TASK TO COMPLETE:
Please restate the records that follow exactly, skipping their images.

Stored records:
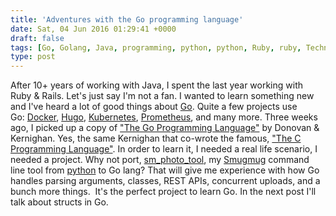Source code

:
 ```yaml
---
title: 'Adventures with the Go programming language'
date: Sat, 04 Jun 2016 01:29:41 +0000
draft: false
tags: [Go, Golang, Java, programming, python, python, Ruby, ruby, Technology]
type: post
---
```


After 10+ years of working with Java, I spent the last year working with Ruby & Rails. Let's just say I'm not a fan. I wanted to learn something new and I've heard a lot of good things about [Go](https://golang.org/). Quite a few projects use Go: [Docker](https://github.com/docker/docker), [Hugo](https://github.com/spf13/hugo), [Kubernetes](https://github.com/kubernetes/kubernetes), [Prometheus](https://github.com/prometheus/prometheus), and many more. Three weeks ago, I picked up a copy of ["The Go Programming Language"](http://www.amazon.com/Programming-Language-Addison-Wesley-Professional-Computing/dp/0134190440?ie=UTF8&psc=1&redirect=true&ref_=oh_aui_detailpage_o05_s00) by Donovan & Kernighan. Yes, the same Kernighan that co-wrote the famous, ["The C Programming Language"](http://www.amazon.com/Programming-Language-Brian-W-Kernighan/dp/0131103628?ie=UTF8&*Version*=1&*entries*=0). In order to learn it, I needed a real life scenario, I needed a project. Why not port, [sm\_photo\_tool](https://github.com/jmrodri/sm-photo-tool), my [Smugmug](https://www.smugmug.com/) command line tool from [python](https://www.python.org/) to Go lang? That will give me experience with how Go handles parsing arguments, classes, REST APIs, concurrent uploads, and a bunch more things.  It's the perfect project to learn Go. In the next post I'll talk about structs in Go.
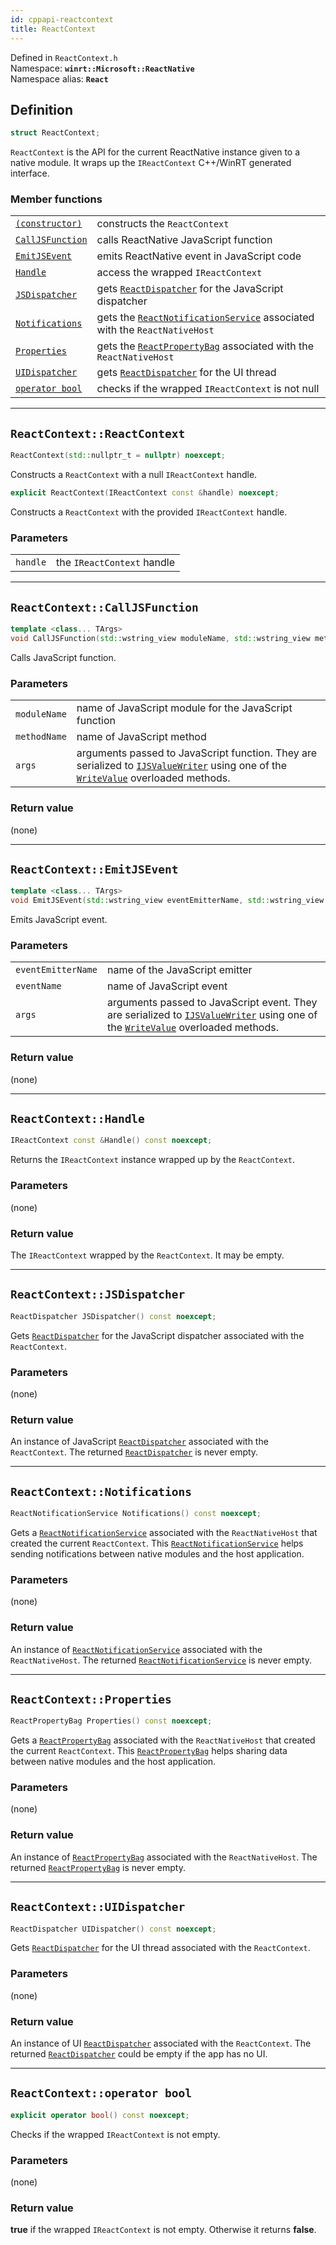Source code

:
 ```yaml
---
id: cppapi-reactcontext
title: ReactContext
---
```


Defined in `ReactContext.h`  
Namespace: **`winrt::Microsoft::ReactNative`**  
Namespace alias: **`React`**

## Definition

```cpp
struct ReactContext;
```

`ReactContext` is the API for the current ReactNative instance given to a native module.
It wraps up the `IReactContext` C++/WinRT generated interface.

### Member functions

| | |
|-|-|
| [`(constructor)`](#reactcontextreactcontext) | constructs the `ReactContext` |
| [`CallJSFunction`](#reactcontextcalljsfunction) | calls ReactNative JavaScript function |
| [`EmitJSEvent`](#reactcontextemitjsevent) | emits ReactNative event in JavaScript code |
| [`Handle`](#reactcontexthandle) | access the wrapped `IReactContext` |
| [`JSDispatcher`](#reactcontextjsdispatcher) | gets [`ReactDispatcher`](cppapi-reactdispatcher) for the JavaScript dispatcher |
| [`Notifications`](#reactcontextnotifications) | gets the [`ReactNotificationService`](cppapi-reactnotificationservice) associated with the `ReactNativeHost` |
| [`Properties`](#reactcontextproperties) | gets the [`ReactPropertyBag`](cppapi-reactpropertybag) associated with the `ReactNativeHost` |
| [`UIDispatcher`](#reactcontextuidispatcher) | gets [`ReactDispatcher`](cppapi-reactdispatcher) for the UI thread |
| [`operator bool`](#reactcontextoperator-bool) | checks if the wrapped `IReactContext` is not null |

---

## `ReactContext::ReactContext`

```cpp
ReactContext(std::nullptr_t = nullptr) noexcept;
```

Constructs a `ReactContext` with a null `IReactContext` handle.

```cpp
explicit ReactContext(IReactContext const &handle) noexcept;
```

Constructs a `ReactContext` with the provided `IReactContext` handle.

### Parameters

| | |
|-|-|
| `handle` | the `IReactContext` handle |

---

## `ReactContext::CallJSFunction`

```cpp
template <class... TArgs>
void CallJSFunction(std::wstring_view moduleName, std::wstring_view methodName, TArgs &&... args) const noexcept;
```

Calls JavaScript function.

### Parameters

| | |
|-|-|
| `moduleName` | name of JavaScript module for the JavaScript function |
| `methodName` | name of JavaScript method |
| `args` | arguments passed to JavaScript function. They are serialized to [`IJSValueWriter`](cppapi-jsvaluewriter) using one of the [`WriteValue`](cppapi-jsvaluewriter) overloaded methods. |

### Return value

(none)

---

## `ReactContext::EmitJSEvent`

```cpp
template <class... TArgs>
void EmitJSEvent(std::wstring_view eventEmitterName, std::wstring_view eventName, TArgs &&... args) const noexcept;
```

Emits JavaScript event.

### Parameters

| | |
|-|-|
| `eventEmitterName` | name of the JavaScript emitter |
| `eventName` | name of JavaScript event |
| `args` | arguments passed to JavaScript event. They are serialized to [`IJSValueWriter`](cppapi-jsvaluewriter) using one of the [`WriteValue`](cppapi-jsvaluewriter) overloaded methods. |

### Return value

(none)

---

## `ReactContext::Handle`

```cpp
IReactContext const &Handle() const noexcept;
```

Returns the `IReactContext` instance wrapped up by the `ReactContext`.

### Parameters

(none)

### Return value

The `IReactContext` wrapped by the `ReactContext`. It may be empty.

---

## `ReactContext::JSDispatcher`

```cpp
ReactDispatcher JSDispatcher() const noexcept;
```

Gets [`ReactDispatcher`](cppapi-reactdispatcher) for the JavaScript dispatcher associated with the `ReactContext`.

### Parameters

(none)

### Return value

An instance of JavaScript [`ReactDispatcher`](cppapi-reactdispatcher) associated with the `ReactContext`.
The returned [`ReactDispatcher`](cppapi-reactdispatcher) is never empty.

---

## `ReactContext::Notifications`

```cpp
ReactNotificationService Notifications() const noexcept;
```

Gets a [`ReactNotificationService`](cppapi-reactnotificationservice) associated with the `ReactNativeHost` that created the current `ReactContext`.
This [`ReactNotificationService`](cppapi-reactnotificationservice) helps sending notifications between native modules and the host application.

### Parameters

(none)

### Return value

An instance of [`ReactNotificationService`](cppapi-reactnotificationservice) associated with the `ReactNativeHost`.
The returned [`ReactNotificationService`](cppapi-reactnotificationservice) is never empty.

---

## `ReactContext::Properties`

```cpp
ReactPropertyBag Properties() const noexcept;
```

Gets a [`ReactPropertyBag`](cppapi-reactpropertybag) associated with the `ReactNativeHost` that created the current `ReactContext`.
This [`ReactPropertyBag`](cppapi-reactpropertybag) helps sharing data between native modules and the host application.

### Parameters

(none)

### Return value

An instance of [`ReactPropertyBag`](cppapi-reactpropertybag) associated with the `ReactNativeHost`.
The returned [`ReactPropertyBag`](cppapi-reactpropertybag) is never empty.

---

## `ReactContext::UIDispatcher`

```cpp
ReactDispatcher UIDispatcher() const noexcept;
```

Gets [`ReactDispatcher`](cppapi-reactdispatcher) for the UI thread associated with the `ReactContext`.

### Parameters

(none)

### Return value

An instance of UI [`ReactDispatcher`](cppapi-reactdispatcher)  associated with the `ReactContext`.
The returned [`ReactDispatcher`](cppapi-reactdispatcher)  could be empty if the app has no UI.

---

## `ReactContext::operator bool`

```cpp
explicit operator bool() const noexcept;
```

Checks if the wrapped `IReactContext` is not empty.

### Parameters

(none)

### Return value

**true** if the wrapped `IReactContext` is not empty.
Otherwise it returns **false**.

EXPECTED ANSWER:
Source code

:
 ```yaml
---
title: 'Adventures with the Go programming language'
date: Sat, 04 Jun 2016 01:29:41 +0000
draft: false
tags: [Go, Golang, Java, programming, python, python, Ruby, ruby, Technology]
type: post
---
```


After 10+ years of working with Java, I spent the last year working with Ruby & Rails. Let's just say I'm not a fan. I wanted to learn something new and I've heard a lot of good things about [Go](https://golang.org/). Quite a few projects use Go: [Docker](https://github.com/docker/docker), [Hugo](https://github.com/spf13/hugo), [Kubernetes](https://github.com/kubernetes/kubernetes), [Prometheus](https://github.com/prometheus/prometheus), and many more. Three weeks ago, I picked up a copy of ["The Go Programming Language"](http://www.amazon.com/Programming-Language-Addison-Wesley-Professional-Computing/dp/0134190440?ie=UTF8&psc=1&redirect=true&ref_=oh_aui_detailpage_o05_s00) by Donovan & Kernighan. Yes, the same Kernighan that co-wrote the famous, ["The C Programming Language"](http://www.amazon.com/Programming-Language-Brian-W-Kernighan/dp/0131103628?ie=UTF8&*Version*=1&*entries*=0). In order to learn it, I needed a real life scenario, I needed a project. Why not port, [sm\_photo\_tool](https://github.com/jmrodri/sm-photo-tool), my [Smugmug](https://www.smugmug.com/) command line tool from [python](https://www.python.org/) to Go lang? That will give me experience with how Go handles parsing arguments, classes, REST APIs, concurrent uploads, and a bunch more things.  It's the perfect project to learn Go. In the next post I'll talk about structs in Go.
Source code

:
 ```yaml
---
id: cppapi-reactcontext
title: ReactContext
---
```


Defined in `ReactContext.h`  
Namespace: **`winrt::Microsoft::ReactNative`**  
Namespace alias: **`React`**

## Definition

```cpp
struct ReactContext;
```

`ReactContext` is the API for the current ReactNative instance given to a native module.
It wraps up the `IReactContext` C++/WinRT generated interface.

### Member functions

| | |
|-|-|
| [`(constructor)`](#reactcontextreactcontext) | constructs the `ReactContext` |
| [`CallJSFunction`](#reactcontextcalljsfunction) | calls ReactNative JavaScript function |
| [`EmitJSEvent`](#reactcontextemitjsevent) | emits ReactNative event in JavaScript code |
| [`Handle`](#reactcontexthandle) | access the wrapped `IReactContext` |
| [`JSDispatcher`](#reactcontextjsdispatcher) | gets [`ReactDispatcher`](cppapi-reactdispatcher) for the JavaScript dispatcher |
| [`Notifications`](#reactcontextnotifications) | gets the [`ReactNotificationService`](cppapi-reactnotificationservice) associated with the `ReactNativeHost` |
| [`Properties`](#reactcontextproperties) | gets the [`ReactPropertyBag`](cppapi-reactpropertybag) associated with the `ReactNativeHost` |
| [`UIDispatcher`](#reactcontextuidispatcher) | gets [`ReactDispatcher`](cppapi-reactdispatcher) for the UI thread |
| [`operator bool`](#reactcontextoperator-bool) | checks if the wrapped `IReactContext` is not null |

---

## `ReactContext::ReactContext`

```cpp
ReactContext(std::nullptr_t = nullptr) noexcept;
```

Constructs a `ReactContext` with a null `IReactContext` handle.

```cpp
explicit ReactContext(IReactContext const &handle) noexcept;
```

Constructs a `ReactContext` with the provided `IReactContext` handle.

### Parameters

| | |
|-|-|
| `handle` | the `IReactContext` handle |

---

## `ReactContext::CallJSFunction`

```cpp
template <class... TArgs>
void CallJSFunction(std::wstring_view moduleName, std::wstring_view methodName, TArgs &&... args) const noexcept;
```

Calls JavaScript function.

### Parameters

| | |
|-|-|
| `moduleName` | name of JavaScript module for the JavaScript function |
| `methodName` | name of JavaScript method |
| `args` | arguments passed to JavaScript function. They are serialized to [`IJSValueWriter`](cppapi-jsvaluewriter) using one of the [`WriteValue`](cppapi-jsvaluewriter) overloaded methods. |

### Return value

(none)

---

## `ReactContext::EmitJSEvent`

```cpp
template <class... TArgs>
void EmitJSEvent(std::wstring_view eventEmitterName, std::wstring_view eventName, TArgs &&... args) const noexcept;
```

Emits JavaScript event.

### Parameters

| | |
|-|-|
| `eventEmitterName` | name of the JavaScript emitter |
| `eventName` | name of JavaScript event |
| `args` | arguments passed to JavaScript event. They are serialized to [`IJSValueWriter`](cppapi-jsvaluewriter) using one of the [`WriteValue`](cppapi-jsvaluewriter) overloaded methods. |

### Return value

(none)

---

## `ReactContext::Handle`

```cpp
IReactContext const &Handle() const noexcept;
```

Returns the `IReactContext` instance wrapped up by the `ReactContext`.

### Parameters

(none)

### Return value

The `IReactContext` wrapped by the `ReactContext`. It may be empty.

---

## `ReactContext::JSDispatcher`

```cpp
ReactDispatcher JSDispatcher() const noexcept;
```

Gets [`ReactDispatcher`](cppapi-reactdispatcher) for the JavaScript dispatcher associated with the `ReactContext`.

### Parameters

(none)

### Return value

An instance of JavaScript [`ReactDispatcher`](cppapi-reactdispatcher) associated with the `ReactContext`.
The returned [`ReactDispatcher`](cppapi-reactdispatcher) is never empty.

---

## `ReactContext::Notifications`

```cpp
ReactNotificationService Notifications() const noexcept;
```

Gets a [`ReactNotificationService`](cppapi-reactnotificationservice) associated with the `ReactNativeHost` that created the current `ReactContext`.
This [`ReactNotificationService`](cppapi-reactnotificationservice) helps sending notifications between native modules and the host application.

### Parameters

(none)

### Return value

An instance of [`ReactNotificationService`](cppapi-reactnotificationservice) associated with the `ReactNativeHost`.
The returned [`ReactNotificationService`](cppapi-reactnotificationservice) is never empty.

---

## `ReactContext::Properties`

```cpp
ReactPropertyBag Properties() const noexcept;
```

Gets a [`ReactPropertyBag`](cppapi-reactpropertybag) associated with the `ReactNativeHost` that created the current `ReactContext`.
This [`ReactPropertyBag`](cppapi-reactpropertybag) helps sharing data between native modules and the host application.

### Parameters

(none)

### Return value

An instance of [`ReactPropertyBag`](cppapi-reactpropertybag) associated with the `ReactNativeHost`.
The returned [`ReactPropertyBag`](cppapi-reactpropertybag) is never empty.

---

## `ReactContext::UIDispatcher`

```cpp
ReactDispatcher UIDispatcher() const noexcept;
```

Gets [`ReactDispatcher`](cppapi-reactdispatcher) for the UI thread associated with the `ReactContext`.

### Parameters

(none)

### Return value

An instance of UI [`ReactDispatcher`](cppapi-reactdispatcher)  associated with the `ReactContext`.
The returned [`ReactDispatcher`](cppapi-reactdispatcher)  could be empty if the app has no UI.

---

## `ReactContext::operator bool`

```cpp
explicit operator bool() const noexcept;
```

Checks if the wrapped `IReactContext` is not empty.

### Parameters

(none)

### Return value

**true** if the wrapped `IReactContext` is not empty.
Otherwise it returns **false**.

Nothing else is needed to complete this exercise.